Abstract
The spin-crossover reaction of thiophosgene has drawn broad attention from both experimenters and theoreticians
as a prime example of radiationless intramolecular decay via intersystem crossing. Despite multiple attempts over 20 years, theoretical predictions have typically been
orders of magnitude in error relative to the experimentally measured triplet lifetime. We address the T1 → S0 transition by the first application of semiclassical golden-rule instanton theory in conjunction with on-the-fly electronic-structure calculations based on multireference perturbation theory. Our first-principles approach provides excellent agreement with the experimental rates.

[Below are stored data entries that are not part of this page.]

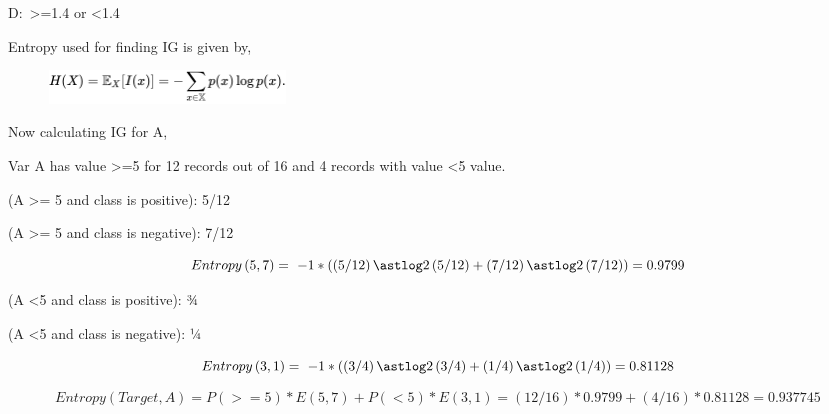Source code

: \documentclass[12pt]{article}
\renewcommand{\_}{\kern-1.5pt\textunderscore\kern-1.5pt}
\begin{document}
D:\  >=1.4 or <1.4\par

Entropy used for finding IG is given by,\par




\begin{figure}[H]
	\begin{Center}
		\includegraphics[width=2.49in,height=0.35in]{./media/image2.png}
	\end{Center}
\end{figure}



\par

Now calculating IG for A, \par

\setlength{\parskip}{5.04pt}
Var A has value >=5 for 12 records out of 16 and 4 records with value <5 value.\par

(A >= 5 and class is positive): 5/12\par

(A >= 5 and class is negative): 7/12\par

 \[ Entropy \left( 5,7 \right)  = -1 \ast  \left(   \left( 5/12 \right) \astlog2 \left( 5/12 \right)  +  \left( 7/12 \right) \astlog2 \left( 7/12 \right)  \right)  = 0.9799 \] \par

(A <5 and class is positive): ¾\par

(A <5 and class is negative): ¼\par

 \[ Entropy \left( 3,1 \right)  =  -1 \ast  \left(   \left( 3/4 \right) \astlog2 \left( 3/4 \right)  +  \left( 1/4 \right) \astlog2 \left( 1/4 \right)  \right)  = 0.81128 \] \par

 \[ Entropy \left( Target, A \right)  = P \left( >=5 \right)  \ast E \left( 5,7 \right)  + P \left( <5 \right)  \ast E \left( 3,1 \right) =  \left( 12/16 \right)  \ast 0.9799 +  \left( 4/16 \right)  \ast 0.81128 = 0.937745 \] \par
\end{document}

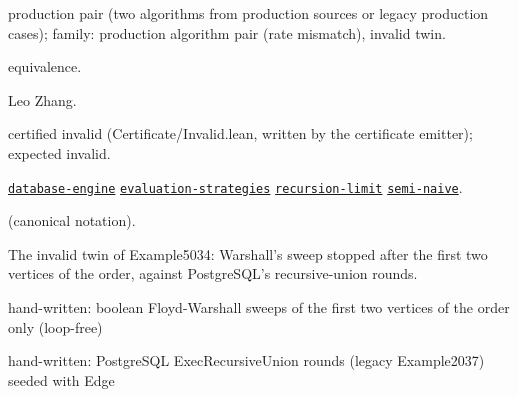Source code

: \documentclass[10pt]{article}
\begin{document}
\begin{description}[leftmargin=2.6cm,style=nextline,itemsep=1pt]

\item[Category] production pair (two algorithms from production sources or legacy production cases); family: production algorithm pair (rate mismatch), invalid twin.

\item[Kind] equivalence.

\item[Contributors] Leo Zhang.

\item[Status] certified invalid (Certificate/Invalid.lean, written by the certificate emitter); expected invalid.

\item[Tags] \hyperref[tag:database-engine]{\texttt{database-engine}} \hyperref[tag:evaluation-strategies]{\texttt{evaluation-strategies}} \hyperref[tag:recursion-limit]{\texttt{recursion-limit}} \hyperref[tag:semi-naive]{\texttt{semi-naive}}.

\item[Input]  (canonical notation).

\item[Summary] The invalid twin of Example5034: Warshall's sweep stopped after the first two vertices of the order, against PostgreSQL's recursive-union rounds.

\item[Sides] hand-written: boolean Floyd-Warshall sweeps of the first two vertices of the order only (loop-free) \par hand-written: PostgreSQL ExecRecursiveUnion rounds (legacy Example2037) seeded with Edge


\end{description}
\end{document}
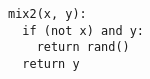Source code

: \begin{lstlisting}[style=mystyle,language=customPython]
mix2(x, y):
  if (not x) and y:
    return rand()
  return y
 \end{lstlisting}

This was only possible due to the fact that instanton theory goes beyond previous methods by locating the optimal tunneling pathway in full dimensionality and thus captures "corner cutting" effects.
Since the reaction is situated in the Marcus inverted regime, the tunneling mechanism can be interpreted in terms of two classical trajectories, one traveling forwards and one backwards in imaginary time, which are connected by particle--antiparticle creation and annihilation events.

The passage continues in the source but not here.